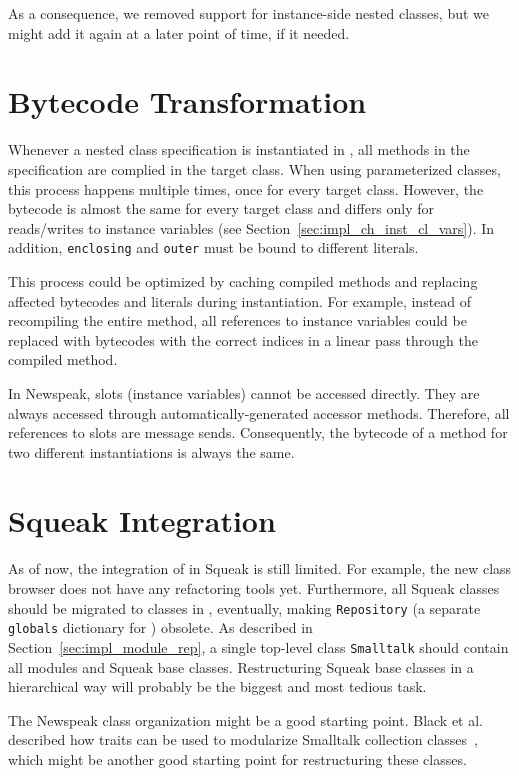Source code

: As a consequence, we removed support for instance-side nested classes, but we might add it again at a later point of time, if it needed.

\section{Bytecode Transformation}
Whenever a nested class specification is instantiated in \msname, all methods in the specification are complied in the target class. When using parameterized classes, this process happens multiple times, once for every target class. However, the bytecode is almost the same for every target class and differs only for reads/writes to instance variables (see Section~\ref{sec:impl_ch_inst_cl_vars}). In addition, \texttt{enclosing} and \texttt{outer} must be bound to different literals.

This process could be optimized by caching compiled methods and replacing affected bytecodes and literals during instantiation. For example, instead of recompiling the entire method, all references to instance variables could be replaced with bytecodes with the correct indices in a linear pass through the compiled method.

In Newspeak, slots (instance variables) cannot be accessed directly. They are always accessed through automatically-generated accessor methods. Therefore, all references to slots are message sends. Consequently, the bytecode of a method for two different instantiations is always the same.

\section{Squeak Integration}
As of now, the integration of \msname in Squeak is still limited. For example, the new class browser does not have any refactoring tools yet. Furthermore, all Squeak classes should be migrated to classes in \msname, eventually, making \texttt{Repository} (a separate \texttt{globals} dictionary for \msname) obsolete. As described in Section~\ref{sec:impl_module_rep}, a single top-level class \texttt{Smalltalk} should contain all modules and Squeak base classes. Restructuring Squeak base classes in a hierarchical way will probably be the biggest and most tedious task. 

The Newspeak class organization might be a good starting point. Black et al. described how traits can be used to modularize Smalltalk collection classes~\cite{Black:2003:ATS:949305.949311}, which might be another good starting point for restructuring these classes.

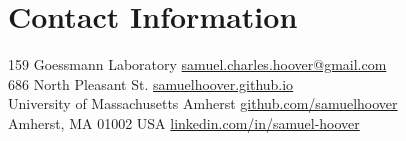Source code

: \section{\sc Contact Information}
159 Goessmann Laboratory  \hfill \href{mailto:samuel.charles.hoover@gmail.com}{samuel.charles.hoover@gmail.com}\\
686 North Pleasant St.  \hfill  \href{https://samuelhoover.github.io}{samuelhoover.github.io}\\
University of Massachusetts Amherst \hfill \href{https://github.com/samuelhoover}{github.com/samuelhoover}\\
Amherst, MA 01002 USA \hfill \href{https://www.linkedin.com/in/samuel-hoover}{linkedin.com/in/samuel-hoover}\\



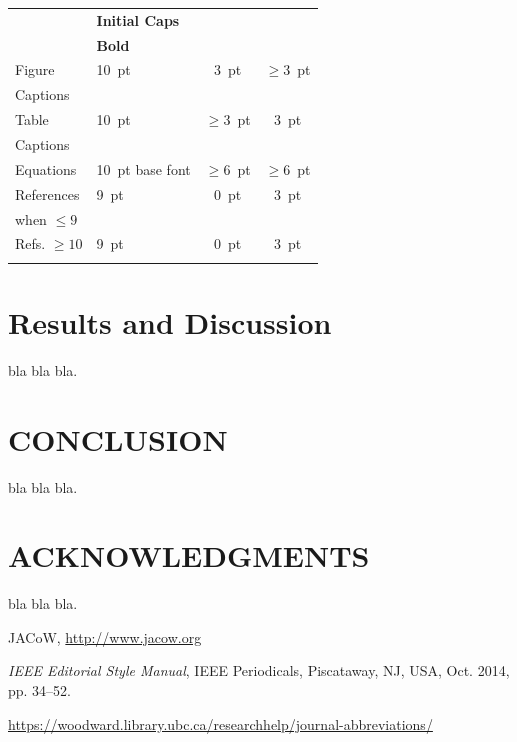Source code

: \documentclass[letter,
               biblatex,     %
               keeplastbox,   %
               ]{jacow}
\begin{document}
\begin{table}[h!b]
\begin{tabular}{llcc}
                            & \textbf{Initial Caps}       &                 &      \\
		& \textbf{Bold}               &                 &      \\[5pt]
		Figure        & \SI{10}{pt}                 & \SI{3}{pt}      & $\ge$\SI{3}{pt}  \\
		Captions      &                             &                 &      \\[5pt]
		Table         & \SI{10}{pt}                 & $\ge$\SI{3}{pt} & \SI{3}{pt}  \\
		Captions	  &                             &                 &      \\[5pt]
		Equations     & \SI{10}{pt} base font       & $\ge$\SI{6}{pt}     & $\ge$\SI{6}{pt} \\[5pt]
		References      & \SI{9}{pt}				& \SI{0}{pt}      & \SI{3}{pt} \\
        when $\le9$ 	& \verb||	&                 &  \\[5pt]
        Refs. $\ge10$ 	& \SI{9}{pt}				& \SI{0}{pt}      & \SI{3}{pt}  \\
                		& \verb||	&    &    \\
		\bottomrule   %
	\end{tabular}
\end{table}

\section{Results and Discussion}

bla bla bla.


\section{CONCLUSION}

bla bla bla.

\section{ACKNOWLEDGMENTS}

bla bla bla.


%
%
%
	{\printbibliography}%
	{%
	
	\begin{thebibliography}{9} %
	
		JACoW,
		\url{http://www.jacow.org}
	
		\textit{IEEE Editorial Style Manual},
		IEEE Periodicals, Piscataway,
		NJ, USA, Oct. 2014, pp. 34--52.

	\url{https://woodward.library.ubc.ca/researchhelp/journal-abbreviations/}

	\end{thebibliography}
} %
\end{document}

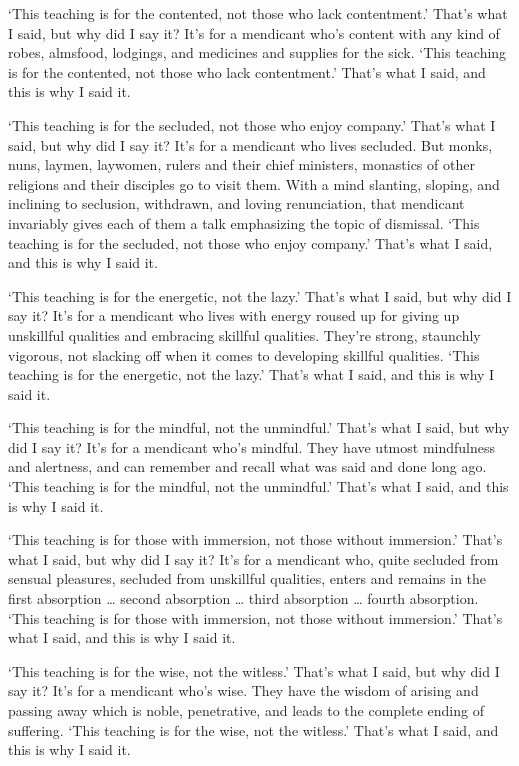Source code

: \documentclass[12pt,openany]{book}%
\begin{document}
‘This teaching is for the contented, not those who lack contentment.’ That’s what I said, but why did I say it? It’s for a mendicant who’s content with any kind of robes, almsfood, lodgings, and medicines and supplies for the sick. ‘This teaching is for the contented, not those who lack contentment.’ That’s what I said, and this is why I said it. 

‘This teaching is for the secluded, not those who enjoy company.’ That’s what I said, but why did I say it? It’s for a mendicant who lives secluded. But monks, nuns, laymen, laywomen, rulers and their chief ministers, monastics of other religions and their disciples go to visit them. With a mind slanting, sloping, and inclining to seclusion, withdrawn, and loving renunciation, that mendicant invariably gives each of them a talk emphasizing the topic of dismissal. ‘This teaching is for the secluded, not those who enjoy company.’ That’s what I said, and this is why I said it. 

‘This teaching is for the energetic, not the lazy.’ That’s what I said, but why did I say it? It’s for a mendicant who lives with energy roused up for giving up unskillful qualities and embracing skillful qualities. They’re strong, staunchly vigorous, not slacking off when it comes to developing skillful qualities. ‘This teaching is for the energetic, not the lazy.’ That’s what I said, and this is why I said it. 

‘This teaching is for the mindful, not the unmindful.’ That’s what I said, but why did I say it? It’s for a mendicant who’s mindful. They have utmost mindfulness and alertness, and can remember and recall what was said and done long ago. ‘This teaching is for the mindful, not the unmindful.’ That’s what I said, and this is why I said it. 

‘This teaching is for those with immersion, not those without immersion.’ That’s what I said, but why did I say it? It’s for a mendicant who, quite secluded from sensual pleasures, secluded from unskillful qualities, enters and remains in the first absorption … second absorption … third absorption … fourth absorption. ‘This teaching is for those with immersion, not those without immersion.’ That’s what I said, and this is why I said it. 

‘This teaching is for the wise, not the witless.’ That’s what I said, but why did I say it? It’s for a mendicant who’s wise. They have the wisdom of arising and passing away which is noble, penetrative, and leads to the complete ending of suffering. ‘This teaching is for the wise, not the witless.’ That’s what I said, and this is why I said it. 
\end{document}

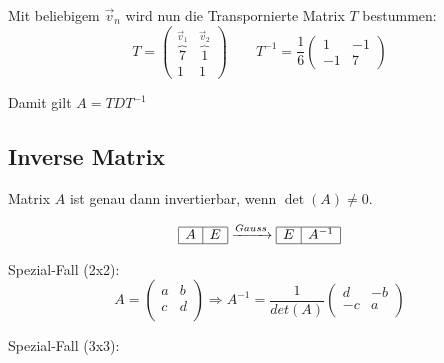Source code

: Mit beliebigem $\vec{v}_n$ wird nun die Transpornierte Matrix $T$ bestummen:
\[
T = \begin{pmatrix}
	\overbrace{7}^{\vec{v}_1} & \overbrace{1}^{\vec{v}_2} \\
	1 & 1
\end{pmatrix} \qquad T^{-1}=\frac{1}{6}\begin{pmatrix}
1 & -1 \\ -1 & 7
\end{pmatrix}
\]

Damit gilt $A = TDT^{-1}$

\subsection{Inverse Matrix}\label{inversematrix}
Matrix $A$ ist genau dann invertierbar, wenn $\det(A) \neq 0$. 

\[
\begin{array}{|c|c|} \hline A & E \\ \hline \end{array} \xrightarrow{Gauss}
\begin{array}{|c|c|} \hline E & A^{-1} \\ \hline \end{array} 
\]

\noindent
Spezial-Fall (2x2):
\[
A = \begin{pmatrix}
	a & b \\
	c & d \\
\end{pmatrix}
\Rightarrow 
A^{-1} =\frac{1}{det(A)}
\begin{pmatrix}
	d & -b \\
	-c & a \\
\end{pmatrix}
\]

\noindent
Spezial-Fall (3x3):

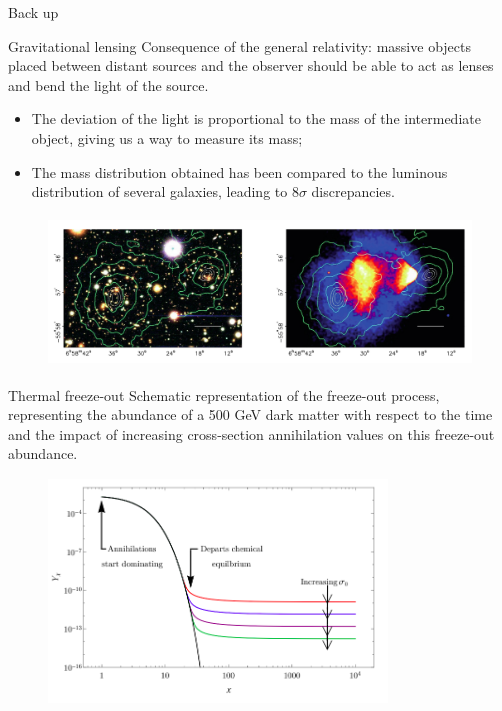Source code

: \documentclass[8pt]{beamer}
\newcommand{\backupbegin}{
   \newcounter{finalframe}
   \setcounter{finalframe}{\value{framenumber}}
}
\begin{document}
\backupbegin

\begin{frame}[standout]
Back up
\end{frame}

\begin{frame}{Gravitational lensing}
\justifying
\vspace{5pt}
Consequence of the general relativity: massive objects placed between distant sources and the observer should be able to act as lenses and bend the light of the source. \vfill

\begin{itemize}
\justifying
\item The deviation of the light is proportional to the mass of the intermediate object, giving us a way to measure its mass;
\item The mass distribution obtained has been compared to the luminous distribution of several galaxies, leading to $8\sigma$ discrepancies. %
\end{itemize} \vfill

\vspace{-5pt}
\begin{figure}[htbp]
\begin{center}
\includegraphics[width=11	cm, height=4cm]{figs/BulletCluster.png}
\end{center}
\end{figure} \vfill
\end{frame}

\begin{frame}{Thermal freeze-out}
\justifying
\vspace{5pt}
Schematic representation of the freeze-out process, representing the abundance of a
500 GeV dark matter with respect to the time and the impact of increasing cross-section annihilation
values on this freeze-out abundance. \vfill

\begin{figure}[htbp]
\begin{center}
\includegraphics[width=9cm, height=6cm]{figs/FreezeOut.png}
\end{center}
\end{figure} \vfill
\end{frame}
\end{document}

Problem to work on: Wherever a line in the records contains the word "light", copy that line.

Response:
Consequence of the general relativity: massive objects placed between distant sources and the observer should be able to act as lenses and bend the light of the source. \vfill
\item The deviation of the light is proportional to the mass of the intermediate object, giving us a way to measure its mass;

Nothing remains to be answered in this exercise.